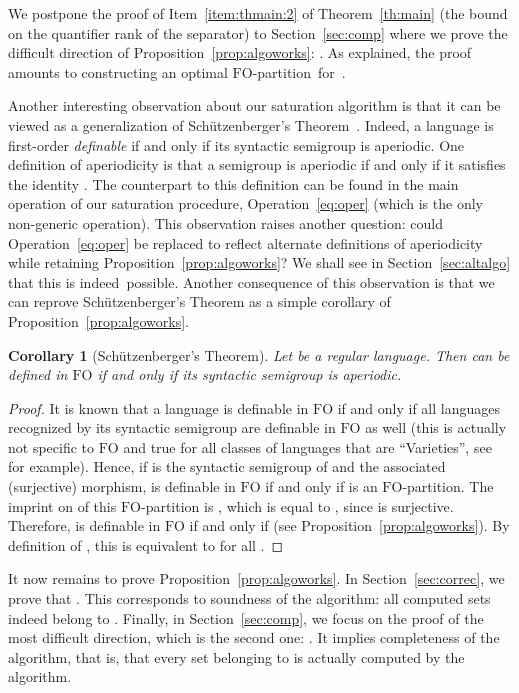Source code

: \documentclass{CSML}
\newcommand{\fo}{\ensuremath{\text{FO}}\xspace}
\theoremstyle{plain}
\newtheorem{corollary}[thm]{Corollary}
\begin{document}
We postpone the proof of Item~\ref{item:thmain:2} of Theorem~\ref{th:main} (the
bound on the quantifier rank of the separator) to
Section~\ref{sec:comp} where we prove the difficult direction of
Proposition~\ref{prop:algoworks}: . As explained, the proof amounts to constructing an
optimal \fo-partition~for~.

\smallskip
Another interesting observation about our saturation algorithm is that
it can be viewed as a generalization of Schützenberger's
Theorem~\cite{sfo,mnpfo}. Indeed, a language is first-order
\emph{definable} if and only if its syntactic semigroup is aperiodic.
One definition of aperiodicity is that a semigroup is aperiodic if and
only if it satisfies the identity . The
counterpart to this definition can be found in the main operation of
our saturation procedure, Operation~\ref{eq:oper} (which is the only
non-generic operation). This observation raises another question:
could Operation~\ref{eq:oper} be replaced to reflect alternate
definitions of aperiodicity while retaining
Proposition~\ref{prop:algoworks}? We shall see in
Section~\ref{sec:altalgo} that this is indeed~possible. Another
consequence of this observation is that we can reprove
Schützenberger's Theorem as a simple corollary of
Proposition~\ref{prop:algoworks}.

\begin{corollary}[Schützenberger's Theorem] \label{cor:carac}
  Let  be a regular language. Then  can be defined in \fo if and
  only if its syntactic semigroup is aperiodic.
\end{corollary}

\begin{proof}
  It is known that a language is definable in \fo if and only if all
  languages recognized by its syntactic semigroup are definable in
  \fo as well (this is actually not specific to \fo and true for all
  classes of languages that are ``Varieties'', see~\cite{Pin13:MPRI} for
  example). Hence, if  is the syntactic semigroup of  and  the associated (surjective) morphism,  is definable in \fo if and only if
   is an \fo-partition. The imprint on
   of this \fo-partition is , which is equal to , since
   is surjective. Therefore,  is definable in \fo if and only if
   (see Proposition~\ref{prop:algoworks}). By definition
  of , this is equivalent to  for
  all .
\end{proof}

It now remains to prove Proposition~\ref{prop:algoworks}. In
Section~\ref{sec:correc}, we prove that . This corresponds to soundness of the algorithm: all
computed sets indeed belong to . Finally, in
Section~\ref{sec:comp}, we focus on the proof of the most difficult
direction, which is the second one: . It implies completeness of the algorithm, that is, that
every set belonging to  is actually computed by the algorithm.
\end{document}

-.-.-

• **TASK GOAL**: Show every line of the material that includes the string "saturation".

• **TASK OUTPUT**:
Another interesting observation about our saturation algorithm is that
our saturation procedure, Operation~\ref{eq:oper} (which is the only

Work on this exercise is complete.